→ Task description
Return the entire listing, character for character.

→ Supplied entries
=====

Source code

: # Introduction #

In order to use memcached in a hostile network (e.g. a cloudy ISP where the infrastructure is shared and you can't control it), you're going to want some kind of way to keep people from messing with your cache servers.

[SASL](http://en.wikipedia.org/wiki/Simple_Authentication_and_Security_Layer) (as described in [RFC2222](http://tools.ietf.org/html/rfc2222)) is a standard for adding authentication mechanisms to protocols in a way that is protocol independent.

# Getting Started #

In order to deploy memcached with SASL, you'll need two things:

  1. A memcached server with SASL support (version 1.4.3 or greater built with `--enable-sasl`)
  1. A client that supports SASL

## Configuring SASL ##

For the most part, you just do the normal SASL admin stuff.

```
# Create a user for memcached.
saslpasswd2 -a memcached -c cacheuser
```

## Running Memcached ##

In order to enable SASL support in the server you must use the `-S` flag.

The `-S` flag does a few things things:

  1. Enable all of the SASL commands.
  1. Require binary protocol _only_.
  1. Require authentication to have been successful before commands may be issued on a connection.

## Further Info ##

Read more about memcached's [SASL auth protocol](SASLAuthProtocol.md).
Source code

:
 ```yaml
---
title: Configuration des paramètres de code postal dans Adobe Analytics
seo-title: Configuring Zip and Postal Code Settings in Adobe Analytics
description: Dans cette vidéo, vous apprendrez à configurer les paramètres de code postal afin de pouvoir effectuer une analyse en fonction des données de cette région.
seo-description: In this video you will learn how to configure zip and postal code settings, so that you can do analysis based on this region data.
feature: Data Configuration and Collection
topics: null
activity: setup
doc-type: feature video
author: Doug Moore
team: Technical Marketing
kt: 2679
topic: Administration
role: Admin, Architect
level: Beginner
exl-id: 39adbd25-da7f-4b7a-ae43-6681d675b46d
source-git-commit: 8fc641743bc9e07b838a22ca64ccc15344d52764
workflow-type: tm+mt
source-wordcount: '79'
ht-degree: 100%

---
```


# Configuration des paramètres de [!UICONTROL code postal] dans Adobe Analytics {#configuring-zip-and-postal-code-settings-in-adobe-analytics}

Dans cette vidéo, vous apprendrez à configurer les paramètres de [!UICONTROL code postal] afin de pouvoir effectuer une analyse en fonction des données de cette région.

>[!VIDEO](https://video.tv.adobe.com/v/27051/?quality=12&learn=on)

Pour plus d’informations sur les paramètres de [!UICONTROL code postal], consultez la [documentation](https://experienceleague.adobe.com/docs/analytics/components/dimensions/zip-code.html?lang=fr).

=====

→ Solution for this task
Source code

: # Introduction #

In order to use memcached in a hostile network (e.g. a cloudy ISP where the infrastructure is shared and you can't control it), you're going to want some kind of way to keep people from messing with your cache servers.

[SASL](http://en.wikipedia.org/wiki/Simple_Authentication_and_Security_Layer) (as described in [RFC2222](http://tools.ietf.org/html/rfc2222)) is a standard for adding authentication mechanisms to protocols in a way that is protocol independent.

# Getting Started #

In order to deploy memcached with SASL, you'll need two things:

  1. A memcached server with SASL support (version 1.4.3 or greater built with `--enable-sasl`)
  1. A client that supports SASL

## Configuring SASL ##

For the most part, you just do the normal SASL admin stuff.

```
# Create a user for memcached.
saslpasswd2 -a memcached -c cacheuser
```

## Running Memcached ##

In order to enable SASL support in the server you must use the `-S` flag.

The `-S` flag does a few things things:

  1. Enable all of the SASL commands.
  1. Require binary protocol _only_.
  1. Require authentication to have been successful before commands may be issued on a connection.

## Further Info ##

Read more about memcached's [SASL auth protocol](SASLAuthProtocol.md).
Source code

:
 ```yaml
---
title: Configuration des paramètres de code postal dans Adobe Analytics
seo-title: Configuring Zip and Postal Code Settings in Adobe Analytics
description: Dans cette vidéo, vous apprendrez à configurer les paramètres de code postal afin de pouvoir effectuer une analyse en fonction des données de cette région.
seo-description: In this video you will learn how to configure zip and postal code settings, so that you can do analysis based on this region data.
feature: Data Configuration and Collection
topics: null
activity: setup
doc-type: feature video
author: Doug Moore
team: Technical Marketing
kt: 2679
topic: Administration
role: Admin, Architect
level: Beginner
exl-id: 39adbd25-da7f-4b7a-ae43-6681d675b46d
source-git-commit: 8fc641743bc9e07b838a22ca64ccc15344d52764
workflow-type: tm+mt
source-wordcount: '79'
ht-degree: 100%

---
```


# Configuration des paramètres de [!UICONTROL code postal] dans Adobe Analytics {#configuring-zip-and-postal-code-settings-in-adobe-analytics}

Dans cette vidéo, vous apprendrez à configurer les paramètres de [!UICONTROL code postal] afin de pouvoir effectuer une analyse en fonction des données de cette région.

>[!VIDEO](https://video.tv.adobe.com/v/27051/?quality=12&learn=on)

Pour plus d’informations sur les paramètres de [!UICONTROL code postal], consultez la [documentation](https://experienceleague.adobe.com/docs/analytics/components/dimensions/zip-code.html?lang=fr).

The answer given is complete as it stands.